Nowhere is this more obvious than in the area of the huge boom in documentaries. Reality TV may be the show pony, but documentaries are the money spinners, and they’re also the major merchandising effort for many networks. The BBC, for example, has a longstanding and well-deserved reputation for excellent documentaries. National Geographic and the Discovery Channel are also rightly famous for their documentaries. By comparison, “traditional” TV shows are relatively high turnover, but short attention span products in the market. Comedy and science fiction tend to sell better, with exceptions, than the general come-and-go series.
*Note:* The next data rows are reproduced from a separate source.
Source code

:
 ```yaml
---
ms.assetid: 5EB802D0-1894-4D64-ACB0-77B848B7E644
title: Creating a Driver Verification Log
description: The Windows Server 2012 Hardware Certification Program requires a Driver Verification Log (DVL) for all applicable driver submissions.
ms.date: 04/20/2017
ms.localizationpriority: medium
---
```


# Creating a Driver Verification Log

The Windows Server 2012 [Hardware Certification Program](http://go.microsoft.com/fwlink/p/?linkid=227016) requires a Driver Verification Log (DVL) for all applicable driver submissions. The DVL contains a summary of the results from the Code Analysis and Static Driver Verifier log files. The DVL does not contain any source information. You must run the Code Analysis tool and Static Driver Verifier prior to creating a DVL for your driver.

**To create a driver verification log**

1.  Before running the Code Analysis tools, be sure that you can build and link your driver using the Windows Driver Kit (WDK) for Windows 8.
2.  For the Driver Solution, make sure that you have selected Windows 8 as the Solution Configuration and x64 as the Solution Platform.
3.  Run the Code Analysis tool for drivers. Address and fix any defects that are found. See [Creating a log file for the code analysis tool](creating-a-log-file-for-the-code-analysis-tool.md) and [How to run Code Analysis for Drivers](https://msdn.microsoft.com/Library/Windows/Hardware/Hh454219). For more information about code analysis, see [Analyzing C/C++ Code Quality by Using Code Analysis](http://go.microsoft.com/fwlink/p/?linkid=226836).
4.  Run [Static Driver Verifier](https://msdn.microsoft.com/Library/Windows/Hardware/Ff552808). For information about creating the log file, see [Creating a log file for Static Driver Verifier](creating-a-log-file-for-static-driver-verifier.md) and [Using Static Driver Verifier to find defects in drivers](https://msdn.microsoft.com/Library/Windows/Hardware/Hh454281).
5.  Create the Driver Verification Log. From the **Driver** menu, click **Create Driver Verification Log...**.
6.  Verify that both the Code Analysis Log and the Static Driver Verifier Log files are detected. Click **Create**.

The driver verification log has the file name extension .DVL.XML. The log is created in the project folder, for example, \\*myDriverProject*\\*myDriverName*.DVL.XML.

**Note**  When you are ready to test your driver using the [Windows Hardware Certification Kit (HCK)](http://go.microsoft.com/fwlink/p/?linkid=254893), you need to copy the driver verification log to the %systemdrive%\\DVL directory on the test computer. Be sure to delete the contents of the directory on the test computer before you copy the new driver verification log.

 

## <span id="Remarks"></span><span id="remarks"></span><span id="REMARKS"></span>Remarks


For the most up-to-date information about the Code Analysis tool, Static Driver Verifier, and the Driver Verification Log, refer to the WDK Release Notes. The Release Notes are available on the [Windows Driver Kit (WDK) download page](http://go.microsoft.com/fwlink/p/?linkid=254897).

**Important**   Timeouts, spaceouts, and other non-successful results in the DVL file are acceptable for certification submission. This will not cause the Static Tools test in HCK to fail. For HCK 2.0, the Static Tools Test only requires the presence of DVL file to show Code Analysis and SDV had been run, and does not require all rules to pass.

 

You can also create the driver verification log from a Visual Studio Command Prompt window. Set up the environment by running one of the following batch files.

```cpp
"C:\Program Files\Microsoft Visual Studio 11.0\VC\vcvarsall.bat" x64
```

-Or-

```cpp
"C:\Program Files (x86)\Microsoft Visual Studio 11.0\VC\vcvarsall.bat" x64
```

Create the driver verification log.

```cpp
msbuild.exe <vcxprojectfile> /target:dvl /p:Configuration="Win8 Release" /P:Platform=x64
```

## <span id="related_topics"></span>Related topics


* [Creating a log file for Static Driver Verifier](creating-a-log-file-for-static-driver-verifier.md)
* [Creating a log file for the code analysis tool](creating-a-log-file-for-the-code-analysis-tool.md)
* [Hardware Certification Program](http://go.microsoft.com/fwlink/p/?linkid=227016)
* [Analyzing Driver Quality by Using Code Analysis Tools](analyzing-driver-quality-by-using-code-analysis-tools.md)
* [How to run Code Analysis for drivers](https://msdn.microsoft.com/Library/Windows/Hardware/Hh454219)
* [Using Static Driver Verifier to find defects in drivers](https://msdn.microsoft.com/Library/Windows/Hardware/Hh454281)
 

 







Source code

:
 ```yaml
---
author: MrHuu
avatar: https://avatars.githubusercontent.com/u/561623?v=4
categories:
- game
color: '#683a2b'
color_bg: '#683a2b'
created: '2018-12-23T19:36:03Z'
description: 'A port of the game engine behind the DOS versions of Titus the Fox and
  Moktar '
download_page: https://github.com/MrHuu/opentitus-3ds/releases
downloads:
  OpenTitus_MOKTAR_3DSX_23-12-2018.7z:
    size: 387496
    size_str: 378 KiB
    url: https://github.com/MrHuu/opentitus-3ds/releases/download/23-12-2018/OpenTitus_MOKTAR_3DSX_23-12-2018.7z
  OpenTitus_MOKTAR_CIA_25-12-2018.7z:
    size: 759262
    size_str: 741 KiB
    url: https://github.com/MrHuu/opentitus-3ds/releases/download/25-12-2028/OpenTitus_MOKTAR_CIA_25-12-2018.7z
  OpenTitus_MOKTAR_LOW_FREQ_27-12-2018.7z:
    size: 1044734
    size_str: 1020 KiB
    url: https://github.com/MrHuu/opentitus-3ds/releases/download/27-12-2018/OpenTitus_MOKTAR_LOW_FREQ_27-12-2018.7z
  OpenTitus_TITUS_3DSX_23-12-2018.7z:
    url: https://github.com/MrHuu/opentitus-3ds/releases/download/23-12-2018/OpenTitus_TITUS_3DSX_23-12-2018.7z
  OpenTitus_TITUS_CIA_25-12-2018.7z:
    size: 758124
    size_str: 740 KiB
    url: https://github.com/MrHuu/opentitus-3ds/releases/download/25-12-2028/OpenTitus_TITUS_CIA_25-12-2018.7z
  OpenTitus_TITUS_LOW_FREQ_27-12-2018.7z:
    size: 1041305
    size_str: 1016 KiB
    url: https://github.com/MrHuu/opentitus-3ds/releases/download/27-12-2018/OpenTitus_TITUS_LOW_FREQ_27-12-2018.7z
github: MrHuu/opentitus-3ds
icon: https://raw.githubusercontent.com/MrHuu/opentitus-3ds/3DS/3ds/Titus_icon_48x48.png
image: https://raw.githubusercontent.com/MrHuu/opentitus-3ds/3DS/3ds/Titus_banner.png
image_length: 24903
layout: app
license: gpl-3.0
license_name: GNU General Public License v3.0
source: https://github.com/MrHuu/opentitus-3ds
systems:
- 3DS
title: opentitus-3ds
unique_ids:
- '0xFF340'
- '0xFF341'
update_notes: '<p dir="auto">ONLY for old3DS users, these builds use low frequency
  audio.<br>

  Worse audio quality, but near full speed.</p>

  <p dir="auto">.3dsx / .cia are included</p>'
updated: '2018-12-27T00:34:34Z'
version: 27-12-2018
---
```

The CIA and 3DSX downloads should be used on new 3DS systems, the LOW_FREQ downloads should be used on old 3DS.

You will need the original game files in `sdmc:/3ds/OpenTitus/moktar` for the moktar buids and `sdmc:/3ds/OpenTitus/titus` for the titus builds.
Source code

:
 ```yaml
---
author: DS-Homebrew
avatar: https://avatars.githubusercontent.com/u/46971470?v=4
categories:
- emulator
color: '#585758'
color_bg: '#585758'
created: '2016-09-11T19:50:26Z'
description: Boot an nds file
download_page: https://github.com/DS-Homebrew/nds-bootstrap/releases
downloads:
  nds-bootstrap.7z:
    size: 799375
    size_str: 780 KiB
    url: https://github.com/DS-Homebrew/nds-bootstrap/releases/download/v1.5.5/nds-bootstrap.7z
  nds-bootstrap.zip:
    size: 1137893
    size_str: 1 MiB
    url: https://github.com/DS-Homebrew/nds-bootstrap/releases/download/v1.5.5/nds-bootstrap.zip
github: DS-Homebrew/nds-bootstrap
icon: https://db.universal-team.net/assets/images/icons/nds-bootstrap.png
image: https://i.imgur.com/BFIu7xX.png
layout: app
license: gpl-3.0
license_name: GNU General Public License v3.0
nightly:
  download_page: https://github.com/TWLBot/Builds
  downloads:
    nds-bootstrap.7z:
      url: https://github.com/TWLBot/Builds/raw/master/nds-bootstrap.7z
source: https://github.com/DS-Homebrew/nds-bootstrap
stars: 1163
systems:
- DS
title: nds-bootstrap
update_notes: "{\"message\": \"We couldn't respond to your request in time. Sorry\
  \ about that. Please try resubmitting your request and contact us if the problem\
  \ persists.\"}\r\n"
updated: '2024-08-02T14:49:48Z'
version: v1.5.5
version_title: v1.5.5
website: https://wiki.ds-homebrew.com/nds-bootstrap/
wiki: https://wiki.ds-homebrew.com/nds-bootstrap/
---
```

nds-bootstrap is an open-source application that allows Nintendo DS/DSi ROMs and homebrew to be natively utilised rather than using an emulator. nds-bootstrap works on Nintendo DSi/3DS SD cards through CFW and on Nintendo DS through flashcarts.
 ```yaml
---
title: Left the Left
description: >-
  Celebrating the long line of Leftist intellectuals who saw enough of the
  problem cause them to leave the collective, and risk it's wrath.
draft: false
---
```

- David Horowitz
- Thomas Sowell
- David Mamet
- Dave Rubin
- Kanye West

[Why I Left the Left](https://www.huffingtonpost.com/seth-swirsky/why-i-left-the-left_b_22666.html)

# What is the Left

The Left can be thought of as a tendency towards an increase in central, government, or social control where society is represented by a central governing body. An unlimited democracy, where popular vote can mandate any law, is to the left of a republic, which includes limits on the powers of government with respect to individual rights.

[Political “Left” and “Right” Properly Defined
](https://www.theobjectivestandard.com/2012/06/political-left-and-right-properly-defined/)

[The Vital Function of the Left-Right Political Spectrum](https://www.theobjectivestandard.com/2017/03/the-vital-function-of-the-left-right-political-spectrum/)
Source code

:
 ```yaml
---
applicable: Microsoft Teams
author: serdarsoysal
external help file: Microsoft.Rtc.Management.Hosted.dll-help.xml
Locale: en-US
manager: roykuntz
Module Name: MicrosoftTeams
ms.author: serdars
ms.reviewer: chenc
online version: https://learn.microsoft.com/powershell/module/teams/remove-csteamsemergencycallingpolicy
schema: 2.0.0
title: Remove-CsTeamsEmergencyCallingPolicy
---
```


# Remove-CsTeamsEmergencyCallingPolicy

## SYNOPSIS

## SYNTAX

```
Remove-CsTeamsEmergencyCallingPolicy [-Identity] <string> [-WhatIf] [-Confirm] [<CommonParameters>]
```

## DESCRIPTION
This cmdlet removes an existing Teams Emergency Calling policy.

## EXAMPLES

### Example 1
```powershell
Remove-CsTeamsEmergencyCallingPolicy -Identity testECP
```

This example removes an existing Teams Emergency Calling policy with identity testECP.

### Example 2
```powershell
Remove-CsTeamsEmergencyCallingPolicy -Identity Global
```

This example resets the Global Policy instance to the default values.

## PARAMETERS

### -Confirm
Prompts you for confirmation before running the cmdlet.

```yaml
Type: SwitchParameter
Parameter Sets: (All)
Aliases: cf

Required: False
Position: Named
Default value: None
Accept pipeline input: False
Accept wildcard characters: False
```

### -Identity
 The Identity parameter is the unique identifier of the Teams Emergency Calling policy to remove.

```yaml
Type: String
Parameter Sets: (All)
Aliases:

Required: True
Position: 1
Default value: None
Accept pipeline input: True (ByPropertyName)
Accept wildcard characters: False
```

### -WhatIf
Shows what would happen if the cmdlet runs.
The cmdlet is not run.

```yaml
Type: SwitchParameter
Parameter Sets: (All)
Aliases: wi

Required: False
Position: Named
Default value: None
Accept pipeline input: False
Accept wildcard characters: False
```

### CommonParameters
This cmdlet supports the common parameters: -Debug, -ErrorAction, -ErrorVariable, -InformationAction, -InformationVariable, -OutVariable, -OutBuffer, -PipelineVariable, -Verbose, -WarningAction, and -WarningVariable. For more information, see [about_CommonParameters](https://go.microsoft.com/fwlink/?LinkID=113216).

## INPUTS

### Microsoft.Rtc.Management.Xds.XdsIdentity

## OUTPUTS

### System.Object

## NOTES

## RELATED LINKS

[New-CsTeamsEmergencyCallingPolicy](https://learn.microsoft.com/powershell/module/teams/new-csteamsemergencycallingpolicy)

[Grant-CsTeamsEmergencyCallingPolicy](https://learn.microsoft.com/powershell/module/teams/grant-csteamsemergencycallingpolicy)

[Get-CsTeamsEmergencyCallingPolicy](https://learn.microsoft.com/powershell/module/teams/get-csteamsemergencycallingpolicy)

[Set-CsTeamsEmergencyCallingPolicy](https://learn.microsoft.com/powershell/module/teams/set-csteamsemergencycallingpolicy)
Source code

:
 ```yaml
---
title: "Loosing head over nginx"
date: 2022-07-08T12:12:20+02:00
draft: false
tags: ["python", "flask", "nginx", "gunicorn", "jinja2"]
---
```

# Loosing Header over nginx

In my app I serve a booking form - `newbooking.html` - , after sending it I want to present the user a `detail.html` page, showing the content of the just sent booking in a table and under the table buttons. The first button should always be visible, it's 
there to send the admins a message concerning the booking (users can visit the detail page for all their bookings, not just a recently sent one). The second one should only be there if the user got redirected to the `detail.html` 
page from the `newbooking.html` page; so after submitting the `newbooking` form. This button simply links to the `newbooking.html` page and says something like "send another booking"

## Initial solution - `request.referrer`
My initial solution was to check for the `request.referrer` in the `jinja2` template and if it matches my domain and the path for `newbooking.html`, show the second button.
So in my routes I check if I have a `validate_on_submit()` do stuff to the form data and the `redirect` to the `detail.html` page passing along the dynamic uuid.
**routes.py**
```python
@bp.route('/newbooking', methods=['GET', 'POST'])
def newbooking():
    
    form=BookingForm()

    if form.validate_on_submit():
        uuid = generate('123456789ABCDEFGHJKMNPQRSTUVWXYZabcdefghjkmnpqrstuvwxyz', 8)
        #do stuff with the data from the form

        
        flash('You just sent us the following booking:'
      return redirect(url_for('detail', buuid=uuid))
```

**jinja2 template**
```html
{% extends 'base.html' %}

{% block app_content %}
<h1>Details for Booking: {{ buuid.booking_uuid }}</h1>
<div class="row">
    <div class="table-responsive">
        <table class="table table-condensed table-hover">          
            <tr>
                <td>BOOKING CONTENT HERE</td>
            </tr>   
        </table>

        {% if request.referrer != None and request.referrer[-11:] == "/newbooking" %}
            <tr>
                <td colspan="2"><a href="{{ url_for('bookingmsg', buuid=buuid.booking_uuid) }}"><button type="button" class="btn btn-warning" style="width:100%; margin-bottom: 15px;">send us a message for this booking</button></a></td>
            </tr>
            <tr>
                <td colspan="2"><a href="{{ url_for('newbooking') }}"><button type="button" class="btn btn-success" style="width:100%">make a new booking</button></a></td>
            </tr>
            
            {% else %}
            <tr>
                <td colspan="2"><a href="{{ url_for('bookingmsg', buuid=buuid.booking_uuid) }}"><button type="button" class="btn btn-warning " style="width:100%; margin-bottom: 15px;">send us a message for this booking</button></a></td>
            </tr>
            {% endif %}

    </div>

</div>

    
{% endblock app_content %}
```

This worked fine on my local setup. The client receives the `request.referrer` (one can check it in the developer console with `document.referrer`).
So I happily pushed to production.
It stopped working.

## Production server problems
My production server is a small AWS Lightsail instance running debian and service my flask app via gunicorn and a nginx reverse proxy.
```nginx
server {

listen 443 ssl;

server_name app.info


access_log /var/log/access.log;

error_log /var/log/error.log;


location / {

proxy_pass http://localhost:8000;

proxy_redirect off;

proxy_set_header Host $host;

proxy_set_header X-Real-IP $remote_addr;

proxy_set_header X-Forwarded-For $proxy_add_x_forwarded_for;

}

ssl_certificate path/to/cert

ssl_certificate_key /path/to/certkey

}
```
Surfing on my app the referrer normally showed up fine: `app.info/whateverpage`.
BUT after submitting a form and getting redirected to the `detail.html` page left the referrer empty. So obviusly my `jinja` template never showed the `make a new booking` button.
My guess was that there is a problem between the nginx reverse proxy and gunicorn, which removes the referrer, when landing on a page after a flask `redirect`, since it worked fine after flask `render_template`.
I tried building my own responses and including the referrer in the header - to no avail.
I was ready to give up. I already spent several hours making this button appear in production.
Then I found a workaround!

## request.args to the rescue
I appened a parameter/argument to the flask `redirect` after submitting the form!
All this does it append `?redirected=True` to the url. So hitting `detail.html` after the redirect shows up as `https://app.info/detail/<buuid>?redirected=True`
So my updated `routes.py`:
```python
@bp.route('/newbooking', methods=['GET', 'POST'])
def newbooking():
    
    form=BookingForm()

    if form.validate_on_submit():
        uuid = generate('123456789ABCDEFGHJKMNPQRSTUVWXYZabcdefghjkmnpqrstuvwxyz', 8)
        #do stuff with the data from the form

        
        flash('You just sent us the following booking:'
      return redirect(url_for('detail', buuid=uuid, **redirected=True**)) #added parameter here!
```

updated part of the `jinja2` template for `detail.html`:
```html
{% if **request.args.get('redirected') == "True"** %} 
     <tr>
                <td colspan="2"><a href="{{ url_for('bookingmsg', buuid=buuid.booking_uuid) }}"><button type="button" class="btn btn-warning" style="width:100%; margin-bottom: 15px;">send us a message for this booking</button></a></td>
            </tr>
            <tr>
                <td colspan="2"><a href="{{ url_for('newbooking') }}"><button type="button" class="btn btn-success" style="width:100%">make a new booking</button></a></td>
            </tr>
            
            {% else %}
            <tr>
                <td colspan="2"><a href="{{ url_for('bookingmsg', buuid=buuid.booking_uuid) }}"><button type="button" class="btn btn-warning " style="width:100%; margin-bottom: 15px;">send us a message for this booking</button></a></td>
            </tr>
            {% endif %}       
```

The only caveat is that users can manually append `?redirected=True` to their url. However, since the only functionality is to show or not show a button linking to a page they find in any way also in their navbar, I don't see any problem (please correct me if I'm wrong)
The TV marketing conundrum
The physics of the documentary revolution are becoming clear. The mere fact that specialist documentary channels have done so well raises a major marketing question- How much of this gigantic audience for documentaries is engaged with other TV products? From the look of the ratings, very few.
The slow but obvious demise of Reality TV is actually a cultural phenomenon, and it’s also a primary indicator of a huge shift in the market. One of the more unkind things said about Reality TV is that it’s for kids trapped in front of the TV before they’re old enough to have real lives. More accurate may be that it’s for TV networks trapped with no ideas. Industry marketing tends to be like car design- Different brands but very similar products. The number of new shows crashing and burning doesn’t augur well for this marketing approach.
To invert an old saying, the very movable object known as the market has met a very resistible force in the form of obsolete concepts of entertainment. In the past, audiences were comparatively poorly educated. Now, the world is literally full of academically and professionally qualified people. The 1950s are over, and apparently nobody’s told the TV marketers. Documentaries are so popular because they provide information to interested people. Is that so incomprehensible?
The conundrum is simple, but it’s also a marketing nightmare:
The new audience is extremely selective, and has a wide range of choices.
Genres like game shows, reality shows and cookery shows are hitting their use-by dates as the net takes over these roles.
High cost, low-rated shows are disastrous for TV networks. The likelihood is that as the audience continues to evolve, TV will need a whole new strategy to create product that fits the net audience.
The documentaries have made their point. This is now a truly demand driven market, and unless that demand is met, the networks are in trouble.